What Are Sparse Disk Files?

Sparse files are dynamically allocated files that only consume the amount of physical disk space needed to store actual data, not space. This feature lets you, for example, create a 100-terabyte sparse file on a 256-gigabyte Mac without issues—until you try to transfer it. The problem arises when uploading sparse files to non APFS storage, they expand to their full logical size, this leading to large network data transfer for empty blocks. Imagine uploading a 10-gigabyte sparse file that only uses 1 gigabyte of actual data—it could still require transferring the full 10 gigabytes, effectively wasting bandwidth. This is useless for transferring Virtual Machine disk image to multiple devices.
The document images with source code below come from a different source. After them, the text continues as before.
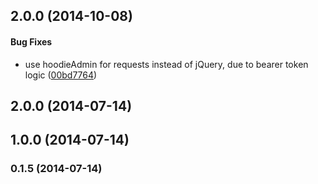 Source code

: <a name="2.0.0"></a>
## 2.0.0 (2014-10-08)


#### Bug Fixes

* use hoodieAdmin for requests instead of jQuery, due to bearer token logic ([00bd7764](https://github.com/hoodiehq/hoodie-plugin-appconfig/commit/00bd7764d3337c6ab8bf762383019dca746e38cb))


<a name="2.0.0"></a>
## 2.0.0 (2014-07-14)


<a name="1.0.0"></a>
## 1.0.0 (2014-07-14)


<a name="0.1.5"></a>
### 0.1.5 (2014-07-14)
Solution Attempts and Results

Attempt 1: Zip & Unzip

My initial approach was to compress the entire VM bundle into a single ZIP file and decompress it after transfer. Although this preserved sparse file format, compression was slow and created large files (~50 gigabytes or more), making uploads prone to failure. Restarting an upload again after a failure was frustrating.

Attempt 2: Split Compressed Files

To avoid limitations on my storage server and speed up the upload, I split the ZIP file into multiple 1-gigabyte chunks and uploaded them in parallel. This approach improved upload speeds, but the process became lengthy, involving compression, splitting, uploading, downloading, merging, and finally decompression. Although I considered using Apple Archive instead of ZIP, Apple Archive, while faster, but couldn’t handle sparse format while decompression.
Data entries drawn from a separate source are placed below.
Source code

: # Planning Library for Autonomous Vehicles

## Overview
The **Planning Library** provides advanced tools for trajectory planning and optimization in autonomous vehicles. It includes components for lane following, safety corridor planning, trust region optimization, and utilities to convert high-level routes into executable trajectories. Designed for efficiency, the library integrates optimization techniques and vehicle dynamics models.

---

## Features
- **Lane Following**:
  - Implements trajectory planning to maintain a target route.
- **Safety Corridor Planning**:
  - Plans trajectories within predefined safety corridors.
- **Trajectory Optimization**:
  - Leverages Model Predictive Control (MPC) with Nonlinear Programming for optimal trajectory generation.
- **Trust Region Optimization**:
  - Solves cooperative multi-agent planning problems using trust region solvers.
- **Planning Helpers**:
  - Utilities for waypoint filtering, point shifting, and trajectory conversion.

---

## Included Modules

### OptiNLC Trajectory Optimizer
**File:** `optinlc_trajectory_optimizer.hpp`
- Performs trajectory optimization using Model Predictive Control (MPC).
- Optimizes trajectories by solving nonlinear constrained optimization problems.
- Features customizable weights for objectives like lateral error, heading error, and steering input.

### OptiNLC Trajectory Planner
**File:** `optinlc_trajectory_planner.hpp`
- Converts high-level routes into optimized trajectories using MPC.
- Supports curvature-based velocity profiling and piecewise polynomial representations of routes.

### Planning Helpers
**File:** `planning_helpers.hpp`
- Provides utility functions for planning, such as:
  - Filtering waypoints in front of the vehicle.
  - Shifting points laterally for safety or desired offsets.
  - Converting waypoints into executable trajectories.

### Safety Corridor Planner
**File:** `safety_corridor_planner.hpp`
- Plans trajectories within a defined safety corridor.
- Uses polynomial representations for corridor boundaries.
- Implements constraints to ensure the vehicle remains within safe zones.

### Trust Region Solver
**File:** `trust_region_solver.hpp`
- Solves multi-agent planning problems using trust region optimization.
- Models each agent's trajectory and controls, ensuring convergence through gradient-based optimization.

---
Attempt 3: ReInvent a wheel

I decided to analyze solutions used in Docker containers and other virtualization applications. Here’s the final approach I developed, which proved effective:

  1. Exclude Empty Disk Sections: Skip empty sections in the sparse disk file.
  2. Chunk Read: Process the file in small batches to avoid large memory usage.
  3. Efficient Compression: Use fast compression algorithms like LZ4.
  4. Deduplicate Files: Upload unique chunks to reduce redundant data.

Using this approach, I read a 300-gigabyte file in 1-gigabyte chunks, compressing each chunk individually. Out of the 300 files created, only 50 contained unique data, while the rest were duplicate files. By uploading just the unique files, I reduced the transfer size significantly.

The download process simply reversed these steps. First, I downloaded a JSON file with the file structure and empty regions, then fetched only the uploaded files and reconstructed the sparse file.

Reading Large Files Efficiently in Code

Here’s a sample of how I read large files in Swift without consuming huge memory:

let mappedFile = try Data(contentsOf: sparseFileUrl, options: [.alwaysMapped])
let compressedData = try (mappedFile as NSData).compressed(using: .lz4) as Data

let decompressed = try data.decompressed(using: .lz4) as Data

Using Data(contentsOf:options:) with .alwaysMapped allows efficient memory mapping of large files, while LZ4 compression provides a fast way to reduce data size before transfer.

Conclusion

This optimized approach has improved speed and efficiency of transferring VM disk files over the network. By avoiding duplicate data transfers and using an incremental, memory-efficient process, I’ve minimized both bandwidth and storage requirements.